## What is expected
Print out all of the data below, keeping it identical to the original.

(Stored data entries)
========================

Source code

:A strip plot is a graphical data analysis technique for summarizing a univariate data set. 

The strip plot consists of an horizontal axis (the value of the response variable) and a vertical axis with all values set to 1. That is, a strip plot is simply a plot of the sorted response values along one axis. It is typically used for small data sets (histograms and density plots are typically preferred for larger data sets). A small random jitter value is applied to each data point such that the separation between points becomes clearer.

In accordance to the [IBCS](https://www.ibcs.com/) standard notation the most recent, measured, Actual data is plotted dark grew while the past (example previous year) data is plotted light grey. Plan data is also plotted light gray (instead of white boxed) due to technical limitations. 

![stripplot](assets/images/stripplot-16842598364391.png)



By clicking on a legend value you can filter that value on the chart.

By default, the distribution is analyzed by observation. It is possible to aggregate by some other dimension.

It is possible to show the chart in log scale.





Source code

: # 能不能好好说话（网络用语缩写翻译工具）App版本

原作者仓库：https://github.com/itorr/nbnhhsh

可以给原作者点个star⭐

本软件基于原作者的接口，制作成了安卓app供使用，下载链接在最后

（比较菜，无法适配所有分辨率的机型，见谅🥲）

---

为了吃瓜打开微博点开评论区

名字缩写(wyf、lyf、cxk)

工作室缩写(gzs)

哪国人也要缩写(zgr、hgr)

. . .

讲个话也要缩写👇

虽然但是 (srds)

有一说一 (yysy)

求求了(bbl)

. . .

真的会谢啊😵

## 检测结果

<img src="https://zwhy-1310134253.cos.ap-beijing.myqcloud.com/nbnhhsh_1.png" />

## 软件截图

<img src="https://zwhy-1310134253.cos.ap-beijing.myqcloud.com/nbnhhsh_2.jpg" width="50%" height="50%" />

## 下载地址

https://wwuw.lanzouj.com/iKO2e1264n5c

========================

## Answer for this exercise
Source code

:A strip plot is a graphical data analysis technique for summarizing a univariate data set. 

The strip plot consists of an horizontal axis (the value of the response variable) and a vertical axis with all values set to 1. That is, a strip plot is simply a plot of the sorted response values along one axis. It is typically used for small data sets (histograms and density plots are typically preferred for larger data sets). A small random jitter value is applied to each data point such that the separation between points becomes clearer.

In accordance to the [IBCS](https://www.ibcs.com/) standard notation the most recent, measured, Actual data is plotted dark grew while the past (example previous year) data is plotted light grey. Plan data is also plotted light gray (instead of white boxed) due to technical limitations. 

![stripplot](assets/images/stripplot-16842598364391.png)



By clicking on a legend value you can filter that value on the chart.

By default, the distribution is analyzed by observation. It is possible to aggregate by some other dimension.

It is possible to show the chart in log scale.





Source code

: # 能不能好好说话（网络用语缩写翻译工具）App版本

原作者仓库：https://github.com/itorr/nbnhhsh

可以给原作者点个star⭐

本软件基于原作者的接口，制作成了安卓app供使用，下载链接在最后

（比较菜，无法适配所有分辨率的机型，见谅🥲）

---

为了吃瓜打开微博点开评论区

名字缩写(wyf、lyf、cxk)

工作室缩写(gzs)

哪国人也要缩写(zgr、hgr)

. . .

讲个话也要缩写👇

虽然但是 (srds)

有一说一 (yysy)

求求了(bbl)

. . .

真的会谢啊😵

## 检测结果

<img src="https://zwhy-1310134253.cos.ap-beijing.myqcloud.com/nbnhhsh_1.png" />

## 软件截图

<img src="https://zwhy-1310134253.cos.ap-beijing.myqcloud.com/nbnhhsh_2.jpg" width="50%" height="50%" />

## 下载地址

https://wwuw.lanzouj.com/iKO2e1264n5c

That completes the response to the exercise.